#### Entries taken from a collection
____________________

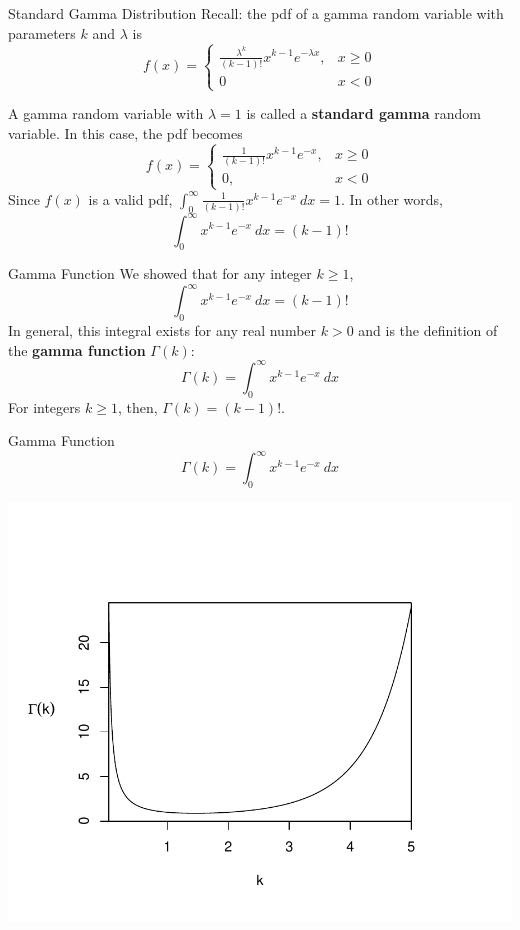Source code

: \documentclass{beamer}
\renewcommand{\emph}{\textbf}
\begin{document}
\begin{frame}{Standard Gamma Distribution}
Recall: the pdf of a gamma random variable with parameters $k$ and $\lambda$ is
$$f(x) =\begin{cases} \frac{\lambda^k}{(k-1)!}x^{k-1}e^{-\lambda x}, & x\geq 0 \\ 0 & x<0\end{cases}$$

\pause A gamma random variable with $\lambda=1$ is called a \emph{standard gamma} random variable. In this case, the pdf becomes
$$f(x) = \begin{cases}\frac1{(k-1)!}x^{k-1}e^{-x}, & x\geq 0 \\ 0, & x<0\end{cases}$$
\pause Since $f(x)$ is a valid pdf, $\int_0^\infty \frac1{(k-1)!}x^{k-1}e^{-x}\ dx = 1$. In other words,
$$\int_0^\infty x^{k-1}e^{-x}\ dx=(k-1)!$$
\end{frame}

\begin{frame}{Gamma Function}
We showed that for any integer $k\geq 1$, 
$$\int_0^\infty x^{k-1}e^{-x}\ dx=(k-1)!$$
\pause In general, this integral exists for any real number $k>0$ and is the definition of the \emph{gamma function} $\Gamma(k)$:
$$\Gamma(k) = \int_0^\infty x^{k-1}e^{-x}\ dx$$
\pause For integers $k\geq 1$, then, $\Gamma(k)=(k-1)!$.
\end{frame}

\begin{frame}{Gamma Function}
$$\Gamma(k) = \int_0^\infty x^{k-1}e^{-x}\ dx$$
\begin{center}
\vspace{-1.5cm}
\includegraphics[scale=.7]{ch4_gamfun.pdf}
\end{center}
\end{frame}
\end{document}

____________________

Your answer must be an exact copy of the records, with every picture left out.

#### Completed task
Source code

: \documentclass{beamer}
\renewcommand{\emph}{\textbf}
\begin{document}
\begin{frame}{Standard Gamma Distribution}
Recall: the pdf of a gamma random variable with parameters $k$ and $\lambda$ is
$$f(x) =\begin{cases} \frac{\lambda^k}{(k-1)!}x^{k-1}e^{-\lambda x}, & x\geq 0 \\ 0 & x<0\end{cases}$$

\pause A gamma random variable with $\lambda=1$ is called a \emph{standard gamma} random variable. In this case, the pdf becomes
$$f(x) = \begin{cases}\frac1{(k-1)!}x^{k-1}e^{-x}, & x\geq 0 \\ 0, & x<0\end{cases}$$
\pause Since $f(x)$ is a valid pdf, $\int_0^\infty \frac1{(k-1)!}x^{k-1}e^{-x}\ dx = 1$. In other words,
$$\int_0^\infty x^{k-1}e^{-x}\ dx=(k-1)!$$
\end{frame}

\begin{frame}{Gamma Function}
We showed that for any integer $k\geq 1$, 
$$\int_0^\infty x^{k-1}e^{-x}\ dx=(k-1)!$$
\pause In general, this integral exists for any real number $k>0$ and is the definition of the \emph{gamma function} $\Gamma(k)$:
$$\Gamma(k) = \int_0^\infty x^{k-1}e^{-x}\ dx$$
\pause For integers $k\geq 1$, then, $\Gamma(k)=(k-1)!$.
\end{frame}

\begin{frame}{Gamma Function}
$$\Gamma(k) = \int_0^\infty x^{k-1}e^{-x}\ dx$$
\begin{center}
\vspace{-1.5cm}
\includegraphics[scale=.7]{ch4_gamfun.pdf}
\end{center}
\end{frame}
\end{document}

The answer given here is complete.